When the student has passed through it all and has established himself in life he is apt to look back upon his experiences under such teachings in no very amiable mood, and to regard such matters in the light of barriers that were set up to prevent his getting his diploma with too little work; and even if his profession is one that calls for applications of mathematics he prepares himself with sets of formulas that enable him to dispense with the imperfect instruction he has received.

When we think of giving a child a mathematical education we are apt to ask whether he has special aptitudes fitting him to receive it. Do we ask any such questions when we talk of teaching him to read and write? Oh, no! we all acknowledge that reading and writing are useful, practical, and indispensable arts, which every human being not infirm or defective should learn. Now, elementary mathematics, which represents a tolerably extended equipment, is no less useful and indispensable than the knowledge of reading and writing, and I assert further, what may seem paradoxical to many, that it can be assimilated with much less fatigue than the earliest knowledge of reading and writing, provided always that instead of proceeding in the usual way and giving lessons bristling with formulas and rules, appealing to the memory, imposing fatigue, and producing nothing but disgust, we adopt the philosophical method of conveying ideas to the child by means of objects within reach of his senses. The teaching should be wholly concrete and applied only to the contemplation of external objects and their interpretation, and the instruction should be given continually, especially during the primary period, under the form of play. Nothing is easier than this, then, in arithmetic; for instance, to use dice, beans, balls, sticks, etc., and by their aid give the child ideas of numbers.

Do we do anything of this kind? When I was taught to read and write I knew how to write the figure 2 before I had any idea of the number two. Nothing is more radically contrary to the normal working of the brain than this. The notion of numbers—up to 10, for example—should be given to the child before accustoming him to trace a single character. That is the only way of impressing the idea of number independently of the symbol or the formula which is only too ready to take the place in the mind of the object represented by it.

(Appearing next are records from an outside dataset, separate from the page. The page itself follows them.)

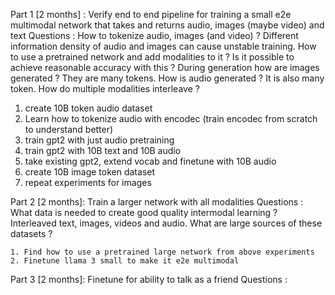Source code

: Part 1 [2 months] : Verify end to end pipeline for training a small e2e multimodal network that takes and returns audio, images (maybe video) and text
Questions : How to tokenize audio, images (and video) ? 
            Different information density of audio and images can cause unstable training. 
            How to use a pretrained network and add modalities to it ? Is it possible to achieve reasonable accuracy with this ? 
            During generation how are images generated ? They are many tokens. How is audio generated ? It is also many token. How do multiple modalities interleave ? 

   1. create 10B token audio dataset
   2. Learn how to tokenize audio with encodec (train encodec from scratch to understand better)
   3. train gpt2 with just audio pretraining
   4. train gpt2 with 10B text and 10B audio
   5. take existing gpt2, extend vocab and finetune with 10B audio
   6. create 10B image token dataset
   7. repeat experiments for images

Part 2 [2 months]: Train a larger network with all modalities
Questions : What data is needed to create good quality intermodal learning ? 
            Interleaved text, images, videos and audio. 
            What are large sources of these datasets ? 
            
    1. Find how to use a pretrained large network from above experiments
    2. Finetune llama 3 small to make it e2e multimodal

Part 3 [2 months]: Finetune for ability to talk as a friend 
Questions :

When a child has learned to count through the use of such objects as I have mentioned he may be taught what is called the addition table. This table can be learned by heart easily enough, but when we reach the multiplication table we come upon one of the tortures of childhood. Would it not be simpler and easier to make the children construct these tables, instead of making them learn them?

Fig. 1.

Let us first take the addition table, and suppose that we trace ten columns on suitably ruled paper, at the top of which we write the first ten numbers, for example, and then write them again at the beginning of a certain number of horizontal lines (Fig. 1). Let us suppose, too, that we have a box divided into compartments arranged like the squares in our table, into which we put heaps of balls, beans, or dice corresponding to the numbers indicated in the table. The child will take, for example, two balls from one compartment and three from another, will put them together and place his five balls in the case corresponding with the point where the lines of two and three will meet, and will thus gradually accustom himself to the idea that two added to three are equal to five, four and two to six, etc., before he knows how to write the corresponding figures. As soon as he has learned how to write them he can himself make the table with figures (Fig. 2), showing that one and one make two, one and three four, etc.

Fig. 2.

This will be all the easier for him because he will only have to write the figures in their order in the lines and the columns. This furnishes an excellent writing exercise after the children have begun to write figures, and affords besides a certain method of teaching them the addition table up to nineteen at least. I insist that all this can be done even before the child knows how to write the figures by means of an arrangement like a printer's case, and that it will be as a play, rather than a study, to the child. Hardly anything more will be required than to bring the toy to the child's notice and leave him to himself after he has been started with it, and he will get along the faster the less he is bothered.